Studio album by Laibach
- Released: 8 February 1986
- Recorded: 1985
- Genre: Industrial, martial industrial
- Label: Cherry Red (UK), Wax Trax! (US), Rebel Rec. (Europe)
- Producer: Jurij, Toni, Ken Thomas, Rico Conning, Laibach, D-Moniker

Laibach chronology
| Rekapitulacija 1980–1984 (1985) | Nova Akropola (1986) | Opus Dei (1987) |

= Nova Akropola =

Nova akropola (New Acropolis in Slovene) is the second studio album by the Slovenian and Yugoslav avant-garde music group Laibach. It was released in 1986.

Professional ratings
Review scores
| Source | Rating |
| AllMusic | Star |

==Track listing==
Original album:
1. "Vier Personen" (Four Persons) (Jani Novak) – 5:26
2. "Nova akropola" (New Acropolis) (Jani Novak/Milan Fras/Dejan Knez) – 6:55
3. "Krvava gruda - Plodna zemlja" (Bloody Ground - Fertile Land) (Jani Novak/Milan Fras/Dejan Knez) – 4:07
4. "Vojna poema" (War Poem) (Jani Novak) – 3:12
5. "Ti, ki izzivaš" (Outro) (You, who are challenging) (Bernard Herrmann) – 1:20
6. "Die Liebe" (Love) (Milan Fras) – 4:26
7. "Država" (State) (Jani Novak) – 4:19
8. "Vade Retro" (Go Back) (Dejan Knez) – 4:33
9. "Panorama" (Jani Novak/Milan Fras/Dejan Knez, melody inspired by Gustav Holst Mars, the first movement of the Planets suite) – 4:52
10. "Decree" (Jani Novak/Milan Fras/Dejan Knez) – 6:41

2023 Expanded Edition bonus disc/tracks:
1. "Vade Retro Satanas" (Performed live with the Slovenian Philharmonic Orchestra, Cankarjev dom, European Month of Culture event, Ljubljana, 1997)
2. "Nova akropola ƎЯ" (Live at MSU-Museum of Contemporary Art, Zagreb, 2019)
3. "Vier Personen ƎЯ" (Live at Kino Šiška, Ljubljana, 2019)
4. "Krvava gruda - Plodna zemlja ƎЯ" (Live at EXIT Fest, Novi Sad, 2021)
5. "Ti, ki izzivaš ƎЯ" (Live at EXIT Fest, Novi Sad, 2021)
6. "Die Liebe ƎЯ" (Live in MKC-Cultural Center, Skopje, 2018)
7. "Država ƎЯ" (Live in Ljubljana Castle, Ljubljana, 2020)

==Credits==
Music published by Complete Music Ltd.

Recorded and mixed at Metropolis Studio, Oasis Studio and Guerilla Studio 1985.

Produced by Jurij, Toni, Ken Thomas, Rico Conning and Laibach except "Decree" and "Panorama" produced by Laibach and D-Moniker (Duncan Macdonald).

==Release details==
Cherry Red Records released the original LP in the UK, and it has been re-issued on various formats by Rebel Rec. (Germany, Austria and Switzerland), VAP (Japan), Wax Trax! and Cleopatra Records (U.S.), and Optic Nerve (UK).

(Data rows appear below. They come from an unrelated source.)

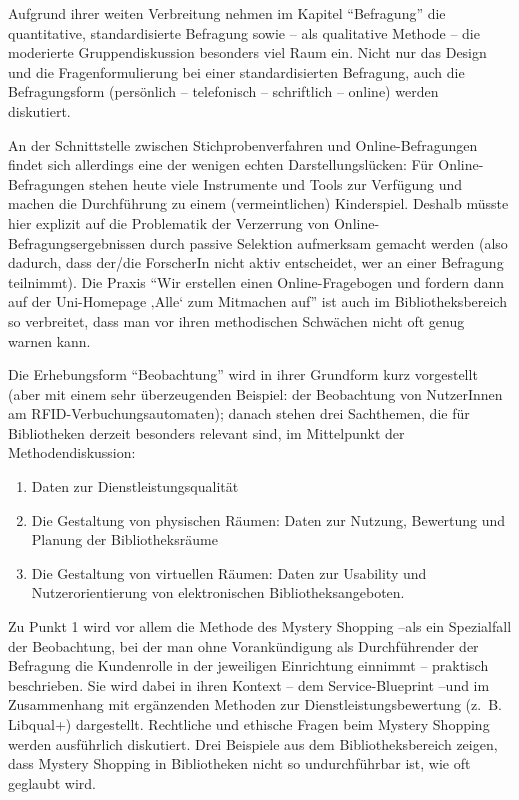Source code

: \documentclass[a4paper,
fontsize=11pt,
oneside,
numbers=noperiodatend,
parskip=half-,
bibliography=totoc,
final
]{scrartcl}
\begin{document}
Aufgrund ihrer weiten Verbreitung nehmen im Kapitel \enquote{Befragung}
die quantitative, standardisierte Befragung sowie -- als qualitative
Methode -- die moderierte Gruppendiskussion besonders viel Raum ein.
Nicht nur das Design und die Fragenformulierung bei einer
standardisierten Befragung, auch die Befragungsform (persönlich --
telefonisch -- schriftlich -- online) werden diskutiert.~

An der Schnittstelle zwischen Stichprobenverfahren und
Online-Befragungen findet sich allerdings eine der wenigen echten
Darstellungslücken: Für Online-Befragungen stehen heute viele
Instrumente und Tools zur Verfügung und machen die Durchführung zu einem
(vermeintlichen) Kinderspiel. Deshalb müsste hier explizit auf die
Problematik der Verzerrung von Online-Befragungsergebnissen durch
passive Selektion aufmerksam gemacht werden (also dadurch, dass der/die
ForscherIn nicht aktiv entscheidet, wer an einer Befragung teilnimmt).
Die Praxis \enquote{Wir erstellen einen Online-Fragebogen und fordern
dann auf der Uni-Homepage ‚Alle` zum Mitmachen auf} ist auch im
Bibliotheksbereich so verbreitet, dass man vor ihren methodischen
Schwächen nicht oft genug warnen kann.

Die Erhebungsform \enquote{Beobachtung} wird in ihrer Grundform kurz
vorgestellt (aber mit einem sehr überzeugenden Beispiel: der Beobachtung
von NutzerInnen am RFID-Verbuchungsauto\-maten); danach stehen drei
Sachthemen, die für Bibliotheken derzeit besonders relevant sind, im
Mittelpunkt der Methodendiskussion:~

\begin{enumerate}
\def\labelenumi{\arabic{enumi}.}
\item
  Daten zur Dienstleistungsqualität
\item
  Die Gestaltung von physischen Räumen: Daten zur Nutzung, Bewertung und
  Planung der Bibliotheksräume
\item
  Die Gestaltung von virtuellen Räumen: Daten zur Usability und
  Nutzerorientierung von elektronischen Bibliotheksangeboten.
\end{enumerate}

Zu Punkt 1 wird vor allem die Methode des Mystery Shopping --als ein
Spezialfall der Beobachtung, bei der man ohne Vorankündigung als
Durchführender der Befragung die Kundenrolle in der jeweiligen
Einrichtung einnimmt -- praktisch beschrieben. Sie wird dabei in ihren
Kontext -- dem Service-Blueprint --und im Zusammenhang mit ergänzenden
Methoden zur Dienstleistungsbewertung (z.~B. Libqual+) dargestellt.
Rechtliche und ethische Fragen beim Mystery Shopping werden ausführlich
diskutiert. Drei Beispiele aus dem Bibliotheksbereich zeigen, dass
Mystery Shopping in Bibliotheken nicht so undurchführbar ist, wie oft
geglaubt wird.
\end{document}
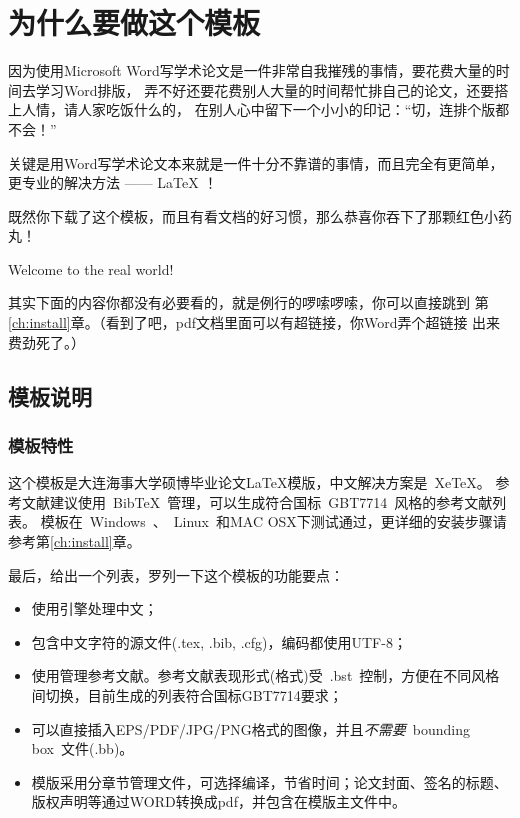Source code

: \chapter{为什么要做这个模板}\label{ch:intr}


因为使用Microsoft 
Word写学术论文是一件非常自我摧残的事情，要花费大量的时间去学习Word排版，
弄不好还要花费别人大量的时间帮忙排自己的论文，还要搭上人情，请人家吃饭什么的，
在别人心中留下一个小小的印记：“切，连排个版都不会！”

{\xiaoerhao 关键是用Word写学术论文本来就是一件十分{\color{red}不}靠谱的事情，而且完全有更简单，更专业的解决方法 —— {\color{blue}\LaTeX} ！}

既然你下载了这个模板，而且有看文档的好习惯，那么恭喜你吞下了那颗红色小药丸！

Welcome to the real world!

其实下面的内容你都没有必要看的，就是例行的啰嗦啰嗦，你可以直接跳到
第\ref{ch:install}章。（看到了吧，pdf文档里面可以有超链接，你Word弄个超链接
出来费劲死了。）

\section{模板说明}
\label{sec:fastguide}

\subsection{模板特性}
\label{sec:features}

这个模板是大连海事大学硕博毕业论文\LaTeX{}模版，中文解决方案是~Xe\TeX{}。
参考文献建议使用~BibTeX~管理，可以生成符合国标~GBT7714~风格的参考文献列表。
模板在~Windows~、~Linux~和MAC OSX下测试通过，更详细的安装步骤请参考第\ref{ch:install}章。


最后，给出一个列表，罗列一下这个模板的功能要点：

\begin{itemize}
\item 使用\XeTeX 引擎处理中文；
\item 包含中文字符的源文件(.tex, .bib, .cfg)，编码都使用UTF-8；
\item 使用\BibTeX 管理参考文献。参考文献表现形式(格式)受~.bst~控制，方便在不同风格间切换\cite{Schmidt,Schneider2010,Sha2003,Shan2010,Wang2010}，目前生成的列表符合国标GBT7714要求；
\item 可以直接插入EPS/PDF/JPG/PNG格式的图像，并且\emph{不需要}~bounding box~文件(.bb)。
\item 模版采用分章节管理文件，可选择编译，节省时间；论文封面、签名的标题、版权声明等通过WORD转换成pdf，并包含在模版主文件中。

\end{itemize}


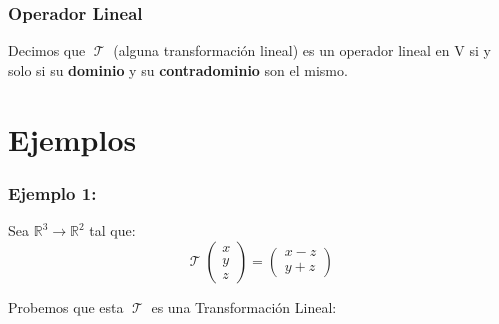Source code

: \documentclass[12pt]{report}                                    %
\DeclareMathOperator \LinealTransformation {\mathcal{T}}        %
\DeclareMathOperator \LT {\mathcal{T}}                          %
\newcommand{\pVector}[1]{                                       %
        \ensuremath{\begin{pmatrix}#1\end{pmatrix}}                 %
    }
\begin{document}
        \subsubsection{Operador Lineal}
            Decimos que $\LinealTransformation$ (alguna transformación lineal) es un
            operador lineal en V si y solo si su \textbf{dominio} y su
            \textbf{contradominio} son el mismo.


    \clearpage
    \section{Ejemplos}

        \subsubsection{Ejemplo 1:}
            Sea $\mathbb{R}^3 \to \mathbb{R}^2$ tal que:
            \begin{equation*}
                \LinealTransformation \pVector{x\\y\\z}  = \pVector{x-z\\y+z}
            \end{equation*}

            Probemos que esta $\LT$ es una Transformación Lineal:
\end{document}
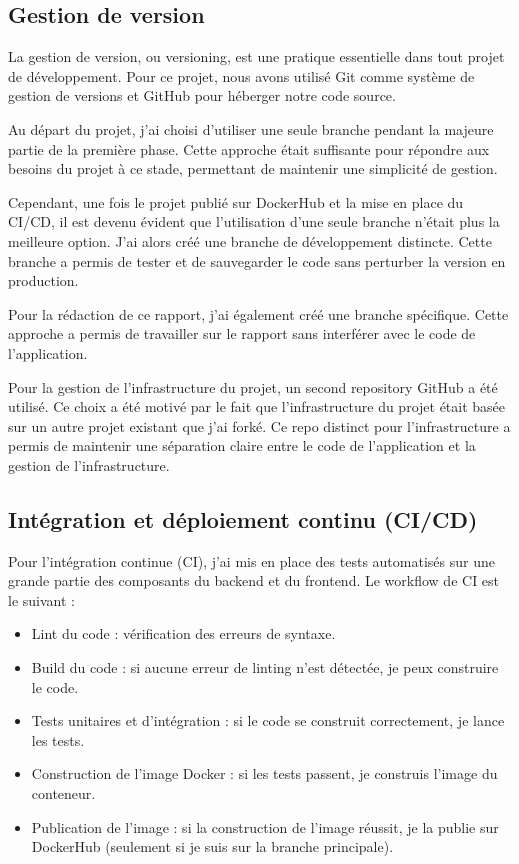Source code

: \subsection{Gestion de version}\label{subsec:gestion-de-version}

La gestion de version, ou versioning, est une pratique essentielle dans tout projet de développement.
Pour ce projet, nous avons utilisé Git comme système de gestion de versions et GitHub pour héberger notre code source.

Au départ du projet, j'ai choisi d'utiliser une seule branche pendant la majeure partie de la première phase.
Cette approche était suffisante pour répondre aux besoins du projet à ce stade, permettant de maintenir une simplicité de gestion.

Cependant, une fois le projet publié sur DockerHub et la mise en place du CI/CD, il est devenu évident que l'utilisation d'une seule branche n'était plus la meilleure option.
J'ai alors créé une branche de développement distincte.
Cette branche a permis de tester et de sauvegarder le code sans perturber la version en production.

Pour la rédaction de ce rapport, j'ai également créé une branche spécifique.
Cette approche a permis de travailler sur le rapport sans interférer avec le code de l'application.

Pour la gestion de l'infrastructure du projet, un second repository GitHub a été utilisé.
Ce choix a été motivé par le fait que l'infrastructure du projet était basée sur un autre projet existant que j'ai forké.
Ce repo distinct pour l'infrastructure a permis de maintenir une séparation claire entre le code de l'application et la gestion de l'infrastructure.

\subsection{Intégration et déploiement continu (CI/CD)}\label{subsec:integration-et-deploiement-continu-(ci/cd)}

Pour l'intégration continue (CI), j'ai mis en place des tests automatisés sur une grande partie des composants du backend et du frontend.
Le workflow de CI est le suivant :

\begin{itemize}
    \item Lint du code : vérification des erreurs de syntaxe.
    \item Build du code : si aucune erreur de linting n'est détectée, je peux construire le code.
    \item Tests unitaires et d'intégration : si le code se construit correctement, je lance les tests.
    \item Construction de l'image Docker : si les tests passent, je construis l'image du conteneur.
    \item Publication de l'image : si la construction de l'image réussit, je la publie sur DockerHub (seulement si je suis sur la branche principale).
\end{itemize}

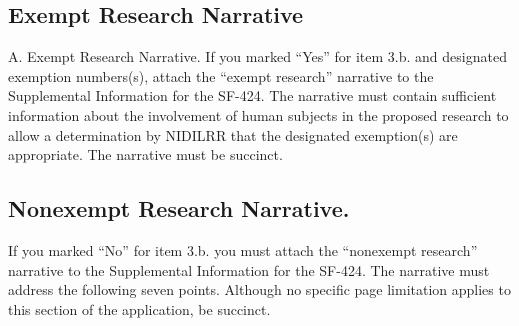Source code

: \subsection{Exempt Research Narrative}

A. Exempt Research Narrative.
If you marked “Yes” for item 3.b. and designated exemption numbers(s), attach the “exempt research” narrative to the Supplemental Information for the SF-424. The narrative must contain sufficient information about the involvement of human subjects in the proposed research to allow a determination by NIDILRR that the designated exemption(s) are appropriate. The narrative must be succinct.
\subsection{ Nonexempt Research Narrative.}
If you marked “No” for item 3.b. you must attach the “nonexempt research” narrative to the
Supplemental Information for the SF-424. The narrative must address the following seven points. Although no specific page limitation applies to this section of the application, be succinct.
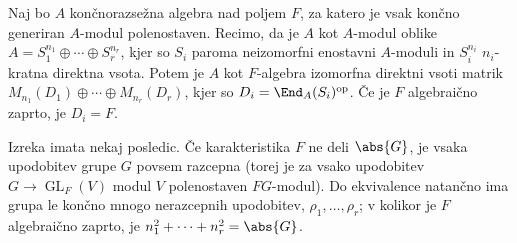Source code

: \begin{izrek}
  Naj bo $A$ končnorazsežna algebra nad poljem $F$, za katero je vsak končno
  generiran $A$-modul polenostaven.
  Recimo, da je $A$ kot $A$-modul oblike $A = S_1^{n_1} \oplus \cdots \oplus
  S_r^{n_r}$, kjer so $S_i$ paroma neizomorfni enostavni $A$-moduli in
  $S_i^{n_i}$ $n_i$-kratna direktna vsota.
  Potem je $A$ kot $F$-algebra izomorfna direktni vsoti matrik $M_{n_1}(D_1)
  \oplus \cdots \oplus M_{n_r}(D_r)$, kjer so $D_i = \End_A(S_i)^{\text{op}}$.
  Če je $F$ algebraično zaprto, je $D_i = F$.
\end{izrek}

Izreka imata nekaj posledic.
Če karakteristika $F$ ne deli $\abs{G}$, je vsaka upodobitev grupe $G$ povsem
razcepna (torej je za vsako upodobitev $G \to \operatorname{GL}_F(V)$ modul $V$
polenostaven $FG$-modul).
Do ekvivalence natančno ima grupa le končno mnogo nerazcepnih upodobitev,
$\rho_1, \ldots, \rho_r$; v kolikor je $F$ algebraično zaprto, je $n_1^2 +
\cdots + n_r^2 = \abs{G}$.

Cherry Red re-issued it in 2002 as an enhanced CD (with "Država" on video), and again in 2023 on Record Store Day as an Expanded Edition 2-LP set (one on black vinyl, one on silver), with a remaster of the original album, a second LP consisting of live performances of songs from the album, spanning 25 years, and redone artwork. Another LP pressing and a CD of this edition will be released later in the year.